DORSTEN Der Bergbau geht, was kommt danach? Weil viele betroffene Kommunen für die Zeit nach dem Rückzug der Ruhrkohle AG schwarz sehen, trafen sich ihre Vertreter am Dienstag zur Sondersitzung des Regionalrates in Dorsten.

Der Einladung des Regierungspräsidenten Dr. Peter Paziorek waren neben den Bürgermeistern der EmscherLippe-Region auch ihre Amtskollegen aus Ibbenbüren und Ahlen gefolgt, da früher oder später auch der Kreis Steinfurt betroffen sein wird.Aktuelle Bergbauplanungen Die Fülle der Probleme wurde schon durch das Vortrags-Paket deutlich. RAG-Chef Bernd Tönjes berichtete über die aktuellen Bergbauplanungen, Michael Kirchner von der Bezirksregierung Münster beleuchtete, wie Bergbauflächen für neue Zwecke nutzbar gemacht werden können.

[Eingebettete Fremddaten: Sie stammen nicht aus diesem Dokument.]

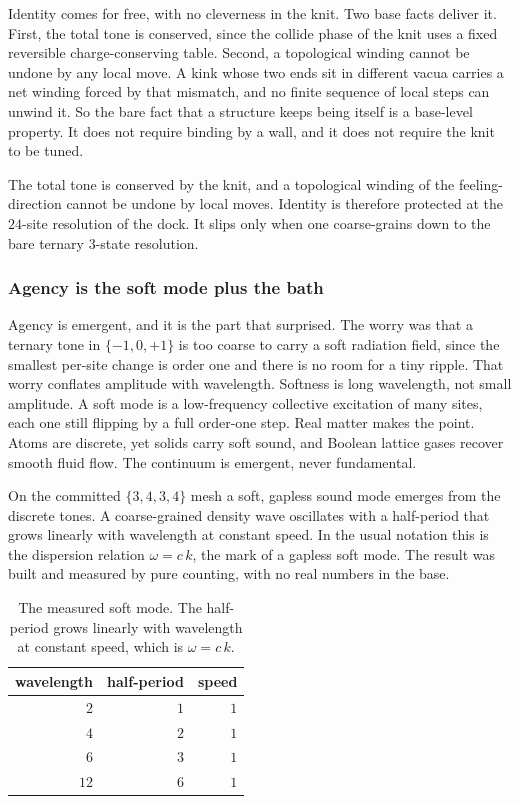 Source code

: Identity comes for free, with no cleverness in the knit. Two base facts deliver it. First, the total tone is conserved, since the collide phase of the knit uses a fixed reversible charge-conserving table. Second, a topological winding cannot be undone by any local move. A kink whose two ends sit in different vacua carries a net winding forced by that mismatch, and no finite sequence of local steps can unwind it. So the bare fact that a structure keeps being itself is a base-level property. It does not require binding by a wall, and it does not require the knit to be tuned.

\begin{proposition}
The total tone is conserved by the knit, and a topological winding of the feeling-direction cannot be undone by local moves. Identity is therefore protected at the $24$-site resolution of the dock. It slips only when one coarse-grains down to the bare ternary $3$-state resolution.
\end{proposition}

\subsubsection{Agency is the soft mode plus the bath}

Agency is emergent, and it is the part that surprised. The worry was that a ternary tone in $\{-1, 0, +1\}$ is too coarse to carry a soft radiation field, since the smallest per-site change is order one and there is no room for a tiny ripple. That worry conflates amplitude with wavelength. Softness is long wavelength, not small amplitude. A soft mode is a low-frequency collective excitation of many sites, each one still flipping by a full order-one step. Real matter makes the point. Atoms are discrete, yet solids carry soft sound, and Boolean lattice gases recover smooth fluid flow. The continuum is emergent, never fundamental.

On the committed $\{3,4,3,4\}$ mesh a soft, gapless sound mode emerges from the discrete tones. A coarse-grained density wave oscillates with a half-period that grows linearly with wavelength at constant speed. In the usual notation this is the dispersion relation $\omega = c\, k$, the mark of a gapless soft mode. The result was built and measured by pure counting, with no real numbers in the base.

\begin{table}[ht]
\centering
\begin{tabular}{@{}rrr@{}}
\toprule
wavelength & half-period & speed \\
\midrule
$2$ & $1$ & $1$ \\
$4$ & $2$ & $1$ \\
$6$ & $3$ & $1$ \\
$12$ & $6$ & $1$ \\
\bottomrule
\end{tabular}
\caption{The measured soft mode. The half-period grows linearly with wavelength at constant speed, which is $\omega = c\, k$.}
\label{tab:soft-mode}
\end{table}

Mit den massiven Sorgen von Kommunen, in denen der Strukturwandel derzeit in vollem Gange ist, konfrontierte Dorstens Bürgermeister Lambert Lütkenhorst die Zuhörer: „In Düsseldorf wird kaum wahrgenommen, dass nördlich von Dortmund, Bochum und Essen die Folgen erheblicher Arbeitsplatzverluste erst noch bewältigt werden müssen.“ Gespräch mit Thoben geplant Gelsenkirchens Oberbürgermeister Frank Baranowski ergänzte, dass deshalb im Gespräch mit Wirtschaftsministerin Christa Thoben eine Konferenz aller betroffenen Städte unter Vorsitz des NRW-Ministerpräsidenten ins Auge gefasst worden sei. Professor Dr. Klaus Harney von der Ruhr-Universität Bochum trat für eine Bildungsoffensive und einen Masterplan für die Region ein. Zur Umsetzung aller notwendigen Maßnahmen braucht man viel Geld. Alle Teilnehmer waren sich daher einig, dass die 110 Millionen, die das Land NRW aus nicht abgerufenen Kohle-Subventionen erhält, in die Bergbau-Rückzugs-Gebiete fließen sollten. Uneins war man sich über das endgültige Aus für den deutschen Steinkohlen-Bergbau. Mehrere Redner forderten, 2012 die Weichen so zu stellen, dass Sockelbergbau weiter erhalten bleibt.Auftakt, nicht das Ende Abschließend wertete Regierungspräsident Dr. Peter Paziorek die Sondersitzung als Erfolg: „Das war eine Auftaktveranstaltung, nicht das Ende. Wir haben heute bewusst die große Bandbreite der Probleme nebeneinander gestellt, weil auf uns Herausforderungen warten, wie sie anderen Teilen des Ruhrgebietes in dieser Dramatik nicht bevorstehen.“ Die Bezirksregierung werde nun die angesprochenen Probleme Punkt für Punkt abarbeiten und ein Handlungskonzept entwickeln.